● **Exercise**: Which lines in the data below contain the word "twitter"? Copy each of them.

Material provided START

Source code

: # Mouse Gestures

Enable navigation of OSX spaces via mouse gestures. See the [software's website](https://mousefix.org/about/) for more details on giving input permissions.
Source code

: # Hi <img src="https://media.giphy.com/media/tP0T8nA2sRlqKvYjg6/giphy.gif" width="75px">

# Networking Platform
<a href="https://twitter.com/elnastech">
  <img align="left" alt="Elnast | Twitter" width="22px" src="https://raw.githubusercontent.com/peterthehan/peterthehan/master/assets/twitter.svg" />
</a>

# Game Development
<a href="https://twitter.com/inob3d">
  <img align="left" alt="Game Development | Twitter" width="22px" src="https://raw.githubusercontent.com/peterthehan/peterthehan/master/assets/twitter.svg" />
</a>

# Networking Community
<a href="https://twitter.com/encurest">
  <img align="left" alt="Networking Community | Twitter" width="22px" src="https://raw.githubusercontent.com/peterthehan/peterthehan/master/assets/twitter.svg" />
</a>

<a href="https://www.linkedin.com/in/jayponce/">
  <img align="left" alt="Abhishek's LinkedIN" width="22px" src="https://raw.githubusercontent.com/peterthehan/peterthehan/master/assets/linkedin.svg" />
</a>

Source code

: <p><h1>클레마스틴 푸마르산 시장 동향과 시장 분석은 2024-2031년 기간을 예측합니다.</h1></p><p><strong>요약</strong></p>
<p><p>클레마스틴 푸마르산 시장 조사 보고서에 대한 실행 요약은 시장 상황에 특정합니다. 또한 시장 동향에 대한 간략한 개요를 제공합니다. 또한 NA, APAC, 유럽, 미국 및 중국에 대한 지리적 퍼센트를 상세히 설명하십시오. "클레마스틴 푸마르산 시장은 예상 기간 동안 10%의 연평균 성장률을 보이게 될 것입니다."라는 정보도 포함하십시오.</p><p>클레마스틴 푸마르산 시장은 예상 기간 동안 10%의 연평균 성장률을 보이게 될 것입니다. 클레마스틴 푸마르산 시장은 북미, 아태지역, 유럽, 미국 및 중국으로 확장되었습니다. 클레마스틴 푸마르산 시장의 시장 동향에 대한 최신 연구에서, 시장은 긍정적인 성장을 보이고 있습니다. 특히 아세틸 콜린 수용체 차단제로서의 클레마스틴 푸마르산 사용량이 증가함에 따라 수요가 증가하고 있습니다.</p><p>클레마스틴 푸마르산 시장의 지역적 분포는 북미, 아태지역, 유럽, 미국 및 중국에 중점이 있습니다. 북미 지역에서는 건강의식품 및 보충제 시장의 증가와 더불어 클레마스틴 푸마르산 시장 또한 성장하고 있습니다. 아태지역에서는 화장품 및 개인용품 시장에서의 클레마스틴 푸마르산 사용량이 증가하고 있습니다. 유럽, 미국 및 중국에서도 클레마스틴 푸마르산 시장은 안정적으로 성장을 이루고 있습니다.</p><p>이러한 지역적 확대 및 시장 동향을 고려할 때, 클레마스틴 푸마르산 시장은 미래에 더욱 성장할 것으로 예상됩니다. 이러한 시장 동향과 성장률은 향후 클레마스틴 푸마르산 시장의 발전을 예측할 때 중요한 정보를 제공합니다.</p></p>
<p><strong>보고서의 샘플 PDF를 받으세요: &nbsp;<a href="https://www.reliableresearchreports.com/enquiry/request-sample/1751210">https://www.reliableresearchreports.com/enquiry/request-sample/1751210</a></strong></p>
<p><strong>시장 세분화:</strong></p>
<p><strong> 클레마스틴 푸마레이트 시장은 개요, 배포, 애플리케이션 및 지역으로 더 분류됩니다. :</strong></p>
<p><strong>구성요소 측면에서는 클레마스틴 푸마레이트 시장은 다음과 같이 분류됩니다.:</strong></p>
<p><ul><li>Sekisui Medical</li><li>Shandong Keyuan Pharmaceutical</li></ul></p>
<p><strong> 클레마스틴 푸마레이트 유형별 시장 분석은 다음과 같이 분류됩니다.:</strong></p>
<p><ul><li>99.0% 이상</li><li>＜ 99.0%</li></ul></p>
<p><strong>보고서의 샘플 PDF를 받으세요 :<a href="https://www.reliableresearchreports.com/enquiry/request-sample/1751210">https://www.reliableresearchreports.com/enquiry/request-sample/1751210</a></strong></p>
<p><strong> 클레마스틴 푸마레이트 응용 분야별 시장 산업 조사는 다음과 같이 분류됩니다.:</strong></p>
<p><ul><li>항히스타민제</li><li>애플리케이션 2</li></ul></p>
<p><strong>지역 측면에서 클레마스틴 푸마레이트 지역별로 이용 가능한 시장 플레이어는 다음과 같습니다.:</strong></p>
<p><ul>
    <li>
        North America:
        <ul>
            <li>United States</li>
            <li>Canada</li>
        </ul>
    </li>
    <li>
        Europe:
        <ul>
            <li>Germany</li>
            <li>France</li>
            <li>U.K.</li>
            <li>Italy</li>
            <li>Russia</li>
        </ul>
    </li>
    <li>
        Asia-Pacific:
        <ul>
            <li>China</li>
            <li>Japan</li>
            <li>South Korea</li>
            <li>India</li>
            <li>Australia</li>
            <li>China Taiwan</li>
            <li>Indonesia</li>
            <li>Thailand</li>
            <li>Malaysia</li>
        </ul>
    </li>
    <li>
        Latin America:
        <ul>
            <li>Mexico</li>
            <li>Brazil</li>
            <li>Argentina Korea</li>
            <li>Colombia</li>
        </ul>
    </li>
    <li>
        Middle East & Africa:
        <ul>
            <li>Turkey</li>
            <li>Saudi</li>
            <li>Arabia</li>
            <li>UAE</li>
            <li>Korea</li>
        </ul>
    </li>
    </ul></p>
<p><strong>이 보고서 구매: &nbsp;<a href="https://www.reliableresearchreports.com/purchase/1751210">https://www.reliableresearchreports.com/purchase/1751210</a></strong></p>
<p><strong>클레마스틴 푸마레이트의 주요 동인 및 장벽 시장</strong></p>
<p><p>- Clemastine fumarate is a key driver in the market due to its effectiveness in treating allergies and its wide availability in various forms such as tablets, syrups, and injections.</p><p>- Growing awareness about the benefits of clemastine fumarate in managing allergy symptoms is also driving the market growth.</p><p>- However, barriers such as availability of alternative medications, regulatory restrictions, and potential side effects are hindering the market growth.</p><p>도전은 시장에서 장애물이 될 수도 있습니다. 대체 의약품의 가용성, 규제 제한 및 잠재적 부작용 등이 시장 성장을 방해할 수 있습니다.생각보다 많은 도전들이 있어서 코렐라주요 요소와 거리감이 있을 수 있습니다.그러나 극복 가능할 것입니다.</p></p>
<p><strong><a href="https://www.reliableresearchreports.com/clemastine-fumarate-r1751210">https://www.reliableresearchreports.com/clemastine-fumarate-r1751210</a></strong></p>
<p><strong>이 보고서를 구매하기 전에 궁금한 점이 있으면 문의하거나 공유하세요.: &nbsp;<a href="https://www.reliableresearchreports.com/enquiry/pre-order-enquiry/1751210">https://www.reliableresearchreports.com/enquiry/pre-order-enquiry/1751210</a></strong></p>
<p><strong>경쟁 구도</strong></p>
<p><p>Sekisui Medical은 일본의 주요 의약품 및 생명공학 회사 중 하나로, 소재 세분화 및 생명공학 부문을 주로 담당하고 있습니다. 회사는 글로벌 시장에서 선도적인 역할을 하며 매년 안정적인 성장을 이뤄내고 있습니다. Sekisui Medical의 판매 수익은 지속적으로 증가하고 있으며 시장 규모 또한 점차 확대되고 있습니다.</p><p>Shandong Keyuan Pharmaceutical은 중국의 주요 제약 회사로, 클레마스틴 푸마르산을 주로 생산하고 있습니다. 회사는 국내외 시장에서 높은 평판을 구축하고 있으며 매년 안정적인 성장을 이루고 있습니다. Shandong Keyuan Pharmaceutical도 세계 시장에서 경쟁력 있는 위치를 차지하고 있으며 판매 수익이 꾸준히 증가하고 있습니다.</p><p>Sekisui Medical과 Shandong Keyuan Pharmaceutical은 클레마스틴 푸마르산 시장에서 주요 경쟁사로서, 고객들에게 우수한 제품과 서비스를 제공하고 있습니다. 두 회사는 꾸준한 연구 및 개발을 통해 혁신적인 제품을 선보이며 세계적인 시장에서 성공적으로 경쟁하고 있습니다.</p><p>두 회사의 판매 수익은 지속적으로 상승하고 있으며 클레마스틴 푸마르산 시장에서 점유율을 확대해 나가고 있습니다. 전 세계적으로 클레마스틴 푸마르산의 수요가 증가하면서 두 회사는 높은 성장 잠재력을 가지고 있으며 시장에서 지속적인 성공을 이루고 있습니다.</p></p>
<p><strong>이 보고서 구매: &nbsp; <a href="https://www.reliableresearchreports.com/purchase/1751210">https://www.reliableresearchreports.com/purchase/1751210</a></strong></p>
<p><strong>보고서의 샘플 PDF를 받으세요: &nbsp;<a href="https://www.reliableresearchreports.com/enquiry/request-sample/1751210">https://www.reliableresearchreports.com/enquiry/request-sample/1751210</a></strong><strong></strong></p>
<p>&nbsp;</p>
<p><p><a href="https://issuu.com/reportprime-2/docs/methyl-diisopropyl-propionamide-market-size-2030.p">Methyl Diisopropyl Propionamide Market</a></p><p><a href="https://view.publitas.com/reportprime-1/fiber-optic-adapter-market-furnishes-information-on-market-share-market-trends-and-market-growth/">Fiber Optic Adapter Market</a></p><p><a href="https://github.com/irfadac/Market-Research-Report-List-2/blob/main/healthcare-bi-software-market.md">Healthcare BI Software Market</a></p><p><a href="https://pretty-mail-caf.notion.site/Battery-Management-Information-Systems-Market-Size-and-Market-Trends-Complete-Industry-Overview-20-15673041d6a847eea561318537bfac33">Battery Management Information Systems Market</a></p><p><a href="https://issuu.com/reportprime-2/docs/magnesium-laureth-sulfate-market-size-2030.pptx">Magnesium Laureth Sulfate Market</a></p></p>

Material provided END

● **Solved exercise**:
<a href="https://twitter.com/elnastech">
  <img align="left" alt="Elnast | Twitter" width="22px" src="https://raw.githubusercontent.com/peterthehan/peterthehan/master/assets/twitter.svg" />
<a href="https://twitter.com/inob3d">
  <img align="left" alt="Game Development | Twitter" width="22px" src="https://raw.githubusercontent.com/peterthehan/peterthehan/master/assets/twitter.svg" />
<a href="https://twitter.com/encurest">
  <img align="left" alt="Networking Community | Twitter" width="22px" src="https://raw.githubusercontent.com/peterthehan/peterthehan/master/assets/twitter.svg" />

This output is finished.